Audio Transcription
POST /v1/audio/transcriptions
Transcribe audio into text. Supports file upload or URL.
Endpoint
POST https://api.leaper.one/v1/audio/transcriptionsModels
| Model | Pricing | Description |
|---|---|---|
rapid | 0.006 credits/min | Fast transcription, supports file_uri |
whisper-1 | 0.006 credits/min | High accuracy with prompt support |
Parameters
| Parameter | Type | Required | Description |
|---|---|---|---|
| file | file | Either file or file_uri | Audio file to transcribe (multipart upload) |
| file_uri | string | Either file or file_uri | URL of the audio file to transcribe |
| model | string | No | Model to use: "rapid" or "whisper-1". Default: "rapid" |
| response_format | string | No | Output format: "text", "json", "verbose_json", "srt", or "vtt". Default: "json" |
| language | string | No | ISO 639-1 language code (e.g. "en", "zh"). Improves accuracy if specified |
| prompt | string | No | Hint text to improve transcription quality |
| temperature | number | No | Sampling temperature between 0 and 1 (whisper-1 only) |
Request
Upload a file
curl -X POST https://api.leaper.one/v1/audio/transcriptions \
-H "Authorization: Bearer sk-your-api-key" \
-F file=@recording.mp3 \
-F model=rapid \
-F response_format=jsonPass a URL (recommended for large files)
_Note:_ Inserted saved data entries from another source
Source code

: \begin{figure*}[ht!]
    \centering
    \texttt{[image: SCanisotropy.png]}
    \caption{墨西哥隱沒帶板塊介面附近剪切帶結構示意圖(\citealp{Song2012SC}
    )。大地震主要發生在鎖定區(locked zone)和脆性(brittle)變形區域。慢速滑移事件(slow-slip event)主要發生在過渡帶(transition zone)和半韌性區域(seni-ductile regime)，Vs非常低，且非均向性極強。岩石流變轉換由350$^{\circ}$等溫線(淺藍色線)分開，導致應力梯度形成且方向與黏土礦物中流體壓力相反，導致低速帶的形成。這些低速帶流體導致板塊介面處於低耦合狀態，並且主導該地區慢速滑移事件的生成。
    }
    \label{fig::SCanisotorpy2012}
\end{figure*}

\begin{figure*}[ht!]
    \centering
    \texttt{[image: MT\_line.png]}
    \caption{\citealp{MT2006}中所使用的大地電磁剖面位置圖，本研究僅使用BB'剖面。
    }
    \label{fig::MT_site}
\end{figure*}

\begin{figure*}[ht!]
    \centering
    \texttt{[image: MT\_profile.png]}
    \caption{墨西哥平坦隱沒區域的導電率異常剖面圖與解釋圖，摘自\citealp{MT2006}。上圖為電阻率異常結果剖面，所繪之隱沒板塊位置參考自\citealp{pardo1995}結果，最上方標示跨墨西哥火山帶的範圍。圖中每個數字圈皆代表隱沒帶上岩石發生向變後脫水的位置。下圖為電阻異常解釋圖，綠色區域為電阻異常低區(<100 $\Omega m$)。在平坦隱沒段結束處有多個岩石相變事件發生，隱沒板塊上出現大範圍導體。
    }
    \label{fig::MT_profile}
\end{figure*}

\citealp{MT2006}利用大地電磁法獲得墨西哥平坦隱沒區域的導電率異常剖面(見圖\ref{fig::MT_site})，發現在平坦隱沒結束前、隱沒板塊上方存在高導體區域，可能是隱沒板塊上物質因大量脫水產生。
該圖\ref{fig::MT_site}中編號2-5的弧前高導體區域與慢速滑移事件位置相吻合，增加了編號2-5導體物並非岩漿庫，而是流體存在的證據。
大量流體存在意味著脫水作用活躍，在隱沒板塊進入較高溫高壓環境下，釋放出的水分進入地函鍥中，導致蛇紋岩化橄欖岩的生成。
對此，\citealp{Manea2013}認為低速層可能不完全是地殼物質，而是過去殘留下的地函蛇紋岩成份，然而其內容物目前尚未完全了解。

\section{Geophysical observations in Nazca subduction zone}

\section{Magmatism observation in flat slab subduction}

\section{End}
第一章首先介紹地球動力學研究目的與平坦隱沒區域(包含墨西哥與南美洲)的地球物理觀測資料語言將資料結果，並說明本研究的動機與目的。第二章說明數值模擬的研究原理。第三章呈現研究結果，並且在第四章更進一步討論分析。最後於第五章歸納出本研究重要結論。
curl -X POST https://api.leaper.one/v1/audio/transcriptions \
-H "Authorization: Bearer sk-your-api-key" \
-F file_uri=https://example.com/audio.mp3 \
-F model=rapid \
-F language=zh \
-F response_format=verbose_jsonUsing file_uri avoids uploading large files through your network. The audio is fetched server-side. Supported with both rapid and whisper-1 models.
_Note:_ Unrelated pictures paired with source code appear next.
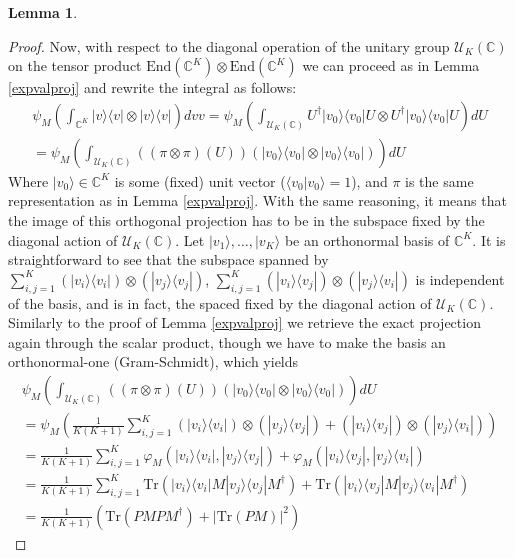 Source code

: \documentclass[12pt,a4paper,BCOR15mm,twoside,DIV12]{article}
\def\C{\mathbb{C}}
\def\U{\mathcal{U}}
\def\End{\text{End}}
\def\Tr{\text{Tr}}
\theoremstyle{definition}
\newtheorem{lem}[Satz]{Lemma}
\begin{document}
\begin{lem}
\begin{proof}
Now, with respect to the diagonal operation of the unitary group $\U_K(\C)$ on the tensor product $\End(\C^K) \otimes \End(\C^K)$ we can proceed as in Lemma \ref{expvalproj} and rewrite the integral as follows:
\begin{align*}
  \psi_M(\int_{\C^K}|v \rangle \langle v| \otimes |v \rangle \langle v|) dvv = \psi_M( \int_{\U_K(\C)} U^\dagger |v_0 \rangle \langle v_0| U \otimes U^\dagger |v_0 \rangle \langle v_0| U) dU \\ = \psi_M( \int_{\U_K(\C)} ((\pi \otimes \pi)(U))( |v_0 \rangle \langle v_0|  \otimes |v_0 \rangle \langle v_0|)) dU
\end{align*}
Where $|v_0 \rangle \in \C^K$ is some (fixed) unit vector ($\langle v_0 | v_0 \rangle = 1$), and $\pi$ is the same representation as in Lemma \ref{expvalproj}. With the same reasoning, it means that the image of this orthogonal projection has to be in the subspace fixed by the diagonal action of $\U_K(\C)$. Let $|v_1 \rangle, \ldots, |v_K \rangle$ be an orthonormal basis of $\C^K$. It is straightforward to see that the subspace spanned by $\sum_{i,j=1}^K (|v_i \rangle \langle v_i |) \otimes (|v_j \rangle \langle v_j |)  $, $\sum_{i,j=1}^K (|v_i \rangle \langle v_j |) \otimes (|v_j \rangle \langle v_i |)$ is independent of the basis, and is in fact, the spaced fixed by the diagonal action of $\U_K(\C)$. Similarly to the proof of Lemma \ref{expvalproj} we retrieve the exact projection again through the scalar product, though we have to make the basis an orthonormal-one (Gram-Schmidt), which yields
\begin{align*}
\psi_M( \int_{\U_K(\C)} ((\pi \otimes \pi)(U))( |v_0 \rangle \langle v_0|  \otimes |v_0 \rangle \langle v_0|)) dU \\
 = \psi_M(  \frac{1}{K(K+1)} \sum_{i,j=1}^K (|v_i \rangle \langle v_i |) \otimes (|v_j \rangle \langle v_j |) + (|v_i \rangle \langle v_j |) \otimes (|v_j \rangle \langle v_i |)) \\
=    \frac{1}{K(K+1)} \sum_{i,j=1}^K \varphi_M(|v_i \rangle \langle v_i |,|v_j \rangle \langle v_j |) + \varphi_M(|v_i \rangle \langle v_j |, |v_j \rangle \langle v_i |) \\
=  \frac{1}{K(K+1)} \sum_{i,j=1}^K \Tr(|v_i \rangle \langle v_i | M |v_j \rangle \langle v_j | M^\dagger) + \Tr(|v_i \rangle \langle v_j | M |v_j \rangle \langle v_i | M^\dagger) \\ 
=  \frac{1}{K(K+1)} (\Tr(P M P M^\dagger) + |\Tr(P M)|^2)
\end{align*}
\end{proof}
\end{lem}
\end{document}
Using whisper-1 with prompt
curl -X POST https://api.leaper.one/v1/audio/transcriptions \
-H "Authorization: Bearer sk-your-api-key" \
-F file=@recording.mp3 \
-F model=whisper-1 \
-F response_format=json \
-F prompt="LEAPERone, GTC, NVIDIA"Requesting subtitle output
curl -X POST https://api.leaper.one/v1/audio/transcriptions \
-H "Authorization: Bearer sk-your-api-key" \
-F file=@recording.mp3 \
-F model=whisper-1 \
-F response_format=srtResponse
{
"text": "Hello, this is a sample transcription of the audio file."
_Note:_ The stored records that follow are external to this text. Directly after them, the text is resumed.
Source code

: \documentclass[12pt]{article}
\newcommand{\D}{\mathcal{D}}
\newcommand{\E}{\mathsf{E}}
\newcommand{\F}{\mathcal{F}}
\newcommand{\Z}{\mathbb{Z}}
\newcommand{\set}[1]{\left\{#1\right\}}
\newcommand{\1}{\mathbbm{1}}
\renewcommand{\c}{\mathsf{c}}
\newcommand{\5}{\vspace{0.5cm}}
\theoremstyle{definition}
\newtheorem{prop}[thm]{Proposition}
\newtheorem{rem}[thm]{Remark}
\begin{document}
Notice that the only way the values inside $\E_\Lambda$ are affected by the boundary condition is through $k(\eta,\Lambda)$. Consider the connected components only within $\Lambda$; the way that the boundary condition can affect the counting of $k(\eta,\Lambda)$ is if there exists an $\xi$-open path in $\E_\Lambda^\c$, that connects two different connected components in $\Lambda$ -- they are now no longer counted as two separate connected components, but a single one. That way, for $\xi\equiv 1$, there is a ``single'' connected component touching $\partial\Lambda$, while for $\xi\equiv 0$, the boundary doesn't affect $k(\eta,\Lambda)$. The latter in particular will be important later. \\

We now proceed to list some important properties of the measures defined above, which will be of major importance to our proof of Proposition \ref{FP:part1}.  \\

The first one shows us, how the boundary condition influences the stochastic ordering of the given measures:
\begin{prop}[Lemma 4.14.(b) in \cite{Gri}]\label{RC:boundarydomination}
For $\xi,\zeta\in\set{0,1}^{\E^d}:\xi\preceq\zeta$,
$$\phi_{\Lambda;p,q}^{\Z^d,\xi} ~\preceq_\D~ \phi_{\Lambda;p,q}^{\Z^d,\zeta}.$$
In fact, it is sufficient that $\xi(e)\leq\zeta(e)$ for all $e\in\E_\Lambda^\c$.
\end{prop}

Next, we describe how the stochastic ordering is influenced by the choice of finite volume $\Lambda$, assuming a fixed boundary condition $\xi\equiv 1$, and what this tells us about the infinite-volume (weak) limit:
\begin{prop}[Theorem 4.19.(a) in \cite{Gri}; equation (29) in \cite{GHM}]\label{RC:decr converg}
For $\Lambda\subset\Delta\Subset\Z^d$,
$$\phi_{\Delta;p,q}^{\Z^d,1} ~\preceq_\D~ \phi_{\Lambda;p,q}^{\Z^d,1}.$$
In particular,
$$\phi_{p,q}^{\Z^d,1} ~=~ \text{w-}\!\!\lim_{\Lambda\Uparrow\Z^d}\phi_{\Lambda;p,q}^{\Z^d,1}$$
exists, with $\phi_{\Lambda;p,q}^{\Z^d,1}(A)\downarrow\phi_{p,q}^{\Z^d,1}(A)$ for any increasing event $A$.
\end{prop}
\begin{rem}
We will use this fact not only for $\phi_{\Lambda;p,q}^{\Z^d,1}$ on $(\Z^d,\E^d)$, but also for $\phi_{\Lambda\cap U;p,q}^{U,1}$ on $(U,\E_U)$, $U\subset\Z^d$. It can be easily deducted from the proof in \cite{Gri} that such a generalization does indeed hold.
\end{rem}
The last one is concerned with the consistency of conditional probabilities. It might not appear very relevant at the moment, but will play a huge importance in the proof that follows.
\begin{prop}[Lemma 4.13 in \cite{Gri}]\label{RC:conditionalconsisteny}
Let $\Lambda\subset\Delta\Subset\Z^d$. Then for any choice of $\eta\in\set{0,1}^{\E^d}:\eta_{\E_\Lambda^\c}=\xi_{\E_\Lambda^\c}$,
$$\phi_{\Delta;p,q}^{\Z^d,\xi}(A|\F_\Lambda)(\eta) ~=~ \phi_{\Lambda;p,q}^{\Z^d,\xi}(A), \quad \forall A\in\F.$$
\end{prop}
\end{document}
}When using verbose_json, the response includes timestamps and segments:
{
"task": "transcribe",
"language": "en",
"duration": 42.5,
"text": "Hello, this is a sample transcription of the audio file.",
"segments": [
{ "start": 0.0, "end": 2.4, "text": "Hello, this is a sample transcription." }
]
}When using srt, the response is plain text subtitle output:
1
00:00:00,000 --> 00:00:02,400
Hello, this is a sample transcription.When using vtt, the response is returned as WebVTT:
WEBVTT
00:00:00.000 --> 00:00:02.400
Hello, this is a sample transcription.Supported Audio Formats
mp3, mp4, mpeg, mpga, m4a, wav, webm, opus
File uploads are limited to 25 MB. When using file_uri, there is no size limit.
Notes
- Billing is based on audio duration, charged at the per-model rate listed above.
- If no
modelis specified,rapidis used by default. - Streaming (
stream=true) is not supported at this time.